The London-based curatorial project Self Publish, Be Happy presents a programme of events that explore the blurring boundaries surrounding on/offline existence and distribution of photographs. The event, titled Making Memeries, will take place at Tate Modern during this year’s Offprint London art book fair from 20-22 May.

Artist Lucas Blalock has created an installation for the middle of the Tate Modern’s Turbine Hall that functions as a staging area for workshops and performances. The installation consists of a set of eight movable panels that display a new suite of photographs by Blalock. The elements of the installation, conceived of specifically for this project, can be further activated via this app, Making Memeries.

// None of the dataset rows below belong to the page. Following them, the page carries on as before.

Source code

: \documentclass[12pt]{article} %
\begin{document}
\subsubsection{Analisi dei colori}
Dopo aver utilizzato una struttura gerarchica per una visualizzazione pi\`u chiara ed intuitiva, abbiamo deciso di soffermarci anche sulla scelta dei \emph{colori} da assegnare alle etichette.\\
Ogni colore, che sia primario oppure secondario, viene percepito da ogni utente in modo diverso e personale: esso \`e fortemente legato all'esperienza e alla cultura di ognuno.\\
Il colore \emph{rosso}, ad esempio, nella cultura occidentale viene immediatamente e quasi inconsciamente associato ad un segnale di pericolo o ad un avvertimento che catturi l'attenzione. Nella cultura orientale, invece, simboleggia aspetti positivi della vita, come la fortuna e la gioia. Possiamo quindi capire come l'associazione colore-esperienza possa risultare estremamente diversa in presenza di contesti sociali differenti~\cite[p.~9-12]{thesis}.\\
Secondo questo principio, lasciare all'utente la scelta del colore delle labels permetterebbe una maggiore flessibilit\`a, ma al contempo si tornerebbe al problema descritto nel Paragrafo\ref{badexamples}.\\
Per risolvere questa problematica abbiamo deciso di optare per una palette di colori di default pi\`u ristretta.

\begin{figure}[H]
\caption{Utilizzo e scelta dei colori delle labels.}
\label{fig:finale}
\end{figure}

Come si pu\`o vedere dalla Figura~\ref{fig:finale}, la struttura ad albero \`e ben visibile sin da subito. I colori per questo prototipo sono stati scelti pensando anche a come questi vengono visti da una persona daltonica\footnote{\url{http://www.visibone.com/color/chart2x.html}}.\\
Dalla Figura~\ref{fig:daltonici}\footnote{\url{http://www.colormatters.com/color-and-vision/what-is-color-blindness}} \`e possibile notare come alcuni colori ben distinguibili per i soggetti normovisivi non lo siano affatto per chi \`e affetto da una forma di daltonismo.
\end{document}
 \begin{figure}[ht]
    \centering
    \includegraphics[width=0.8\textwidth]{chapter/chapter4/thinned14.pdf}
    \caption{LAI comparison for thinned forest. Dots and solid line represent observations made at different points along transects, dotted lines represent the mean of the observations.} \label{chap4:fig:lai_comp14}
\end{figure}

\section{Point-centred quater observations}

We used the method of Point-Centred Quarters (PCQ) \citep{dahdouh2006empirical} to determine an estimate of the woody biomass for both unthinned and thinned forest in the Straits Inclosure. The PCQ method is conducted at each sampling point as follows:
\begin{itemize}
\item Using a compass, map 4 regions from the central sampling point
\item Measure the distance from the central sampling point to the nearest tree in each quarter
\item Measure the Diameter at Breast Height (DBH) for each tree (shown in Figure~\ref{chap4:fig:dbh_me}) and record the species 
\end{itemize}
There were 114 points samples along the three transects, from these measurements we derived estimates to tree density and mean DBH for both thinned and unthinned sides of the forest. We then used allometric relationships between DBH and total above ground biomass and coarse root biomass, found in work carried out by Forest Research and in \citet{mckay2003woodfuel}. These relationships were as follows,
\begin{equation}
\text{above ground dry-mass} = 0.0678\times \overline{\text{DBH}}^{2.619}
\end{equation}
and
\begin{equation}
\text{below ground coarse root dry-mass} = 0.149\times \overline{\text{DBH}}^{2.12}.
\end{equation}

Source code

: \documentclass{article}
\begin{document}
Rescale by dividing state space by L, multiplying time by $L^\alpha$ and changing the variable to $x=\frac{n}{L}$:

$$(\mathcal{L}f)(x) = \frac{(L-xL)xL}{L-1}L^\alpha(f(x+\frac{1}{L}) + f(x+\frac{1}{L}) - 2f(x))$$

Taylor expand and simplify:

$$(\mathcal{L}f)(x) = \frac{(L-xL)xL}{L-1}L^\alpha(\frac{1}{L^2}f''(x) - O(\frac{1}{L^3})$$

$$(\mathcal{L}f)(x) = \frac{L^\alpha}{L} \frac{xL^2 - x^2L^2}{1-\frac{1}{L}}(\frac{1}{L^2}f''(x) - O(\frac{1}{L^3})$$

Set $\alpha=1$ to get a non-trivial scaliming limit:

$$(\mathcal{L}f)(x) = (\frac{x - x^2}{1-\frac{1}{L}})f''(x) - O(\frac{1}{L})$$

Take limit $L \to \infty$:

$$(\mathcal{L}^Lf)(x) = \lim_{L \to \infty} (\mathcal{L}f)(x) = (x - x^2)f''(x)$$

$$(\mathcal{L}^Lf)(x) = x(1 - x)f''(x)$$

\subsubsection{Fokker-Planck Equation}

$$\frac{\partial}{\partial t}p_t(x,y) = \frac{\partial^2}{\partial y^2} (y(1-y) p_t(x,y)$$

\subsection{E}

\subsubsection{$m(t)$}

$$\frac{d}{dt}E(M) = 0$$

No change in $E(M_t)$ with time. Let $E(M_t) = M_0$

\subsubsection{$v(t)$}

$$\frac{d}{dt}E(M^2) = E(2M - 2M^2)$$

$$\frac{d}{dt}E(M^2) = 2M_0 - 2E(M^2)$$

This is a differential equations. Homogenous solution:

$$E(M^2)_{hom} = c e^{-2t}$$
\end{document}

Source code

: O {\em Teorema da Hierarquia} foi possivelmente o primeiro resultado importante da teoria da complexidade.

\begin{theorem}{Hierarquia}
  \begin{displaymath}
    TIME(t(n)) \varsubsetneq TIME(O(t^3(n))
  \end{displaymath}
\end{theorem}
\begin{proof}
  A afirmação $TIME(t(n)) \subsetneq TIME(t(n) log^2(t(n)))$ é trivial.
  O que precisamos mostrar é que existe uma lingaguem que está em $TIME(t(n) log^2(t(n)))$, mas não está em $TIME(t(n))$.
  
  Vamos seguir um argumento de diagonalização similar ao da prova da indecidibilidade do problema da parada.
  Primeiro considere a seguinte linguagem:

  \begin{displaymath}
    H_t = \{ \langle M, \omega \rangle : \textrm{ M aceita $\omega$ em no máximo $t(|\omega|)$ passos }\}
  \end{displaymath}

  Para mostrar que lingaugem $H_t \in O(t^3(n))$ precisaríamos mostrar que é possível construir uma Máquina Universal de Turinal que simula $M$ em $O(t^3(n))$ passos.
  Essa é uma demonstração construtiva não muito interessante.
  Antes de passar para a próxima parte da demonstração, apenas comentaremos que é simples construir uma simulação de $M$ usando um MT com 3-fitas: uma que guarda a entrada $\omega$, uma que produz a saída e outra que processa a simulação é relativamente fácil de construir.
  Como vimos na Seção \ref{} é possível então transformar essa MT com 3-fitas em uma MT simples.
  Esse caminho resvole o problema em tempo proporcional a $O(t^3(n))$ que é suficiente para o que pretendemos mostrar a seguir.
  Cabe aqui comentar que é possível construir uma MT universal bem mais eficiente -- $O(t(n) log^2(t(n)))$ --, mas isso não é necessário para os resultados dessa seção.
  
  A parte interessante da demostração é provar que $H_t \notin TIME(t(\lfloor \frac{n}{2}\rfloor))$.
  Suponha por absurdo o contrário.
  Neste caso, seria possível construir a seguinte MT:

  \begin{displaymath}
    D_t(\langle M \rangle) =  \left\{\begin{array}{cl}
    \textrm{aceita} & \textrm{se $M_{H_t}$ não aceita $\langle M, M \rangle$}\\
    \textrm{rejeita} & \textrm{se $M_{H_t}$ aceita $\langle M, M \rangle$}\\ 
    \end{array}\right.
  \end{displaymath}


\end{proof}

The audience will be able to immerse themselves in, and interact with the work through the app, which uses your camera to produce a digitally augmented reality. Blalock’s work has long been interested in the cohabitation of the worldly and the virtual behind the photographic surface, and this project has allowed the artist to picture this cohabitation on both sides of that plane. Blalock has collaborated with REIFY, the augmented reality (AR) creative studio, to build an experience that blurs traditional boundaries and challenges one’s expectations of viewership.

Photos from old website of Self Publish, Be Happy. Accessed 26 October 2025.

Among the performances facilitated by the installation was Anouk Kruithof’s Connection, which also contributed to the aim of blurring the boundaries of the physical and digital.

Photos from Connection, installation by Anouk Kruithof. Accessed 26 October 2025.

But without the app or memory of the installation, we have a gap like that missing tooth. We can bridge the gap somewhat with online links and the book’s collaged imagery of mixed media and photographs to recognize that Making Memeries is also about how we perceive surfaces and what lies beneath — and what might come between. Consider the earplugs alongside the telephone below. Then there’s the pair of spectacles in the shape of fingers that would cover the wearer’s eyes. Now look back to the cover, and we find the view from behind those finger-spectacles.

Photo of the work: Books On Books Collection.

Or consider the images of the model of the epidermis with which the book opens and closes. ortunately, we have a YouTube link and Olga Yatskevich’s review to let us know that the “augmented reality radically changes the experience, making the image active rather than static – the app brings rounded depth to the model, shows blood running through the vessels, and allows us to explore the space around the object, its sides and the top”.

First and last double-page spreads. Photos: Books On Books Collection.

There’s something childlike, playful but serious conveyed in all this. Physically Making Memeries presents itself as an oversized children’s board book (or perhaps a board book for undersized adults). The use of the board book to make this cross-over can also be found in other artists’ books — Colleen (Ellis) Comerford’s ABCing and Phil Zimmermann’s Sonorensis, for example.

Fore edge of Making Memeries.

What the board book only partially conveys with the Connection link in hand, so to speak, is the intent expressed on the back cover and in the Tate’s announcement:

Making Memeries is set in a time when everyone has become a lifestyle photographer. It is still your life but the image production is decidedly public; and in that case temporary, verging on fleeting, because these public channels have so many content providers and, along with our attention spans, are in a perpetual state of refresh. [back cover]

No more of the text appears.